BAGHDAD: Prime Minister Nouri Al Maliki yesterday pointed to the civil war in Syria for the return of sectarian strife to Iraq, as Kurdish forces deploying near a disputed northern city further raised tensions.
Maliki also called on anti-government protesters to expel “criminals” who targeted Iraqi forces, and the head of the Sahwa anti-Al Qaeda militia threatened war if militants who killed soldiers were not handed over.
More than 215 people have been killed in five days of bloody violence that began with clashes between security forces and protesters in the north on Tuesday and have sent tensions soaring.
Sectarian strife “came back to Iraq, because it began in another place in this region,” Maliki said in televised remarks, in an apparent reference to Syria.
The civil war in neighbouring Syria pitting mainly Sunni Muslim rebels against the regime of President Bashar Al Assad, a member of the Alawite offshoot of Shia Islam, has killed more than 70,000 people.
Sunni-Shia sectarian violence in Iraq, which peaked in 2006 and 2006, killed tens of thousands.
“Sectarianism is evil, and the wind of sectarianism does not need a licence to cross from a country to another, because if it begins in a place, it will move to another place,” Maliki said.
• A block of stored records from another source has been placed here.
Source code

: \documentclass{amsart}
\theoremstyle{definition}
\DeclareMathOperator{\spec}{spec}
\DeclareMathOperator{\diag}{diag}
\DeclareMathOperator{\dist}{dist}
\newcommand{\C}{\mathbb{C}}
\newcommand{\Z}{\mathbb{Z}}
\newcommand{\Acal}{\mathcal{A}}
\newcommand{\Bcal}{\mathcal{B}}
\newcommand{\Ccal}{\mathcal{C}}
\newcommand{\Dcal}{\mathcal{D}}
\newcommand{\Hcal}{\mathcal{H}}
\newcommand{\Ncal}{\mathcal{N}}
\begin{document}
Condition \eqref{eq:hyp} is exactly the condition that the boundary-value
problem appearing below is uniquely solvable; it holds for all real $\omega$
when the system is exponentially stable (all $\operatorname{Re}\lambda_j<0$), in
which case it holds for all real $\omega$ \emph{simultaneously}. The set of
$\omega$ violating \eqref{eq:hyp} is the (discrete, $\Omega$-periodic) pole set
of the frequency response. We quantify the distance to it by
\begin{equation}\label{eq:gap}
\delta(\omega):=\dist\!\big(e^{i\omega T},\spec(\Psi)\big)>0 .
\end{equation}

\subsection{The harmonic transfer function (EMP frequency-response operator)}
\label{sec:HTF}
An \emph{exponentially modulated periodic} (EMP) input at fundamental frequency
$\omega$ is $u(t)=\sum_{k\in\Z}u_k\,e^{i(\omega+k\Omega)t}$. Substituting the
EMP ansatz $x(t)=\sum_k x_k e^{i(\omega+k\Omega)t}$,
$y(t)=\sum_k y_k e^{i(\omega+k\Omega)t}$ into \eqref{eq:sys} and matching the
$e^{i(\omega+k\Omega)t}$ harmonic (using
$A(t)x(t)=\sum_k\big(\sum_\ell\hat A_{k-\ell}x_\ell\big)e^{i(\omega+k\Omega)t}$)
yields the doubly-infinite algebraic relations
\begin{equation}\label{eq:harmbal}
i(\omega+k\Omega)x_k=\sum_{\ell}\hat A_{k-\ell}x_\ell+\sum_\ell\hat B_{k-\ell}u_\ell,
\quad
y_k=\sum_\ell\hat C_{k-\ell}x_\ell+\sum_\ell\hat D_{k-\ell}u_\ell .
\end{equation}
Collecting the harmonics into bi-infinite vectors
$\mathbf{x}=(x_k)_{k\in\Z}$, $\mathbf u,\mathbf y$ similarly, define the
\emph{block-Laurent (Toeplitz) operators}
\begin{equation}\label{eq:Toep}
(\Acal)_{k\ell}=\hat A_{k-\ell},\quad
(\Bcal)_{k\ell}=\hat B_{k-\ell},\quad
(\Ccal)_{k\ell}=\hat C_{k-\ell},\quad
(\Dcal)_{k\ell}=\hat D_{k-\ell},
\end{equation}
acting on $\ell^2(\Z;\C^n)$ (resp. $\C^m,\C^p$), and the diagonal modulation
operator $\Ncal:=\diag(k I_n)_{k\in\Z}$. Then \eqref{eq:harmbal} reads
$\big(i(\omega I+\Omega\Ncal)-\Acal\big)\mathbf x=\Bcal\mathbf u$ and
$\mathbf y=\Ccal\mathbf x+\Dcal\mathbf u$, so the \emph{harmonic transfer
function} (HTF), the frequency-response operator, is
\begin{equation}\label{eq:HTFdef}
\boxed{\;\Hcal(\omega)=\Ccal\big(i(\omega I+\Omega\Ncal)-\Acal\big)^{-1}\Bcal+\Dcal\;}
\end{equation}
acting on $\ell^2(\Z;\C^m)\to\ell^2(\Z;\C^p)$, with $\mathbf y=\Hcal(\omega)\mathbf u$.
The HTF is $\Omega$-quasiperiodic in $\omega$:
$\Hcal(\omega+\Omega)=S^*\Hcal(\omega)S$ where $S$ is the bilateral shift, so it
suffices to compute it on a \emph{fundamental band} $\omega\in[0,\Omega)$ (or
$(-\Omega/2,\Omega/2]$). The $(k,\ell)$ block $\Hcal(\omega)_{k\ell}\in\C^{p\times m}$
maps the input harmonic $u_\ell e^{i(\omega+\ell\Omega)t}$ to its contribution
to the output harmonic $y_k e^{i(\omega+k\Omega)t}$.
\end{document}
“Strife is knocking on the doors of everyone, and no one will survive if it enters, because there is a wind behind it, and money, and plans,” he added.
A wave of violence began on Tuesday when security forces moved against Sunni anti-government protesters near the northern Sunni Arab town of Hawijah, sparking clashes that killed 53 people.
Subsequent unrest, much of it apparently linked to the Hawijah clashes, killed dozens more and brought the death toll to more than 215 yesterday.
Maliki, meanwhile, called in a statement for anti-government protesters to “expel the criminals who targeted Iraqi army and police forces,” after five soldiers were killed near a protest site.
And Iraqiya state television quoted Sahwa chief Sheikh Wissam Al Hardan as saying that if those who have killed soldiers are not handed over, “the Sahwa will take the requested procedures and do what it did in 2006.”
Sahwa militiamen fought pitched battles against Sunni militants from 2006, helping to turn the tide of the Iraq war.
Yesterday, gunmen killed five soldiers from army intelligence and wounded a sixth near the site of a long-running anti-government protest close to Ramadi, west of Baghdad, and a gunman was also wounded, security and medical sources said.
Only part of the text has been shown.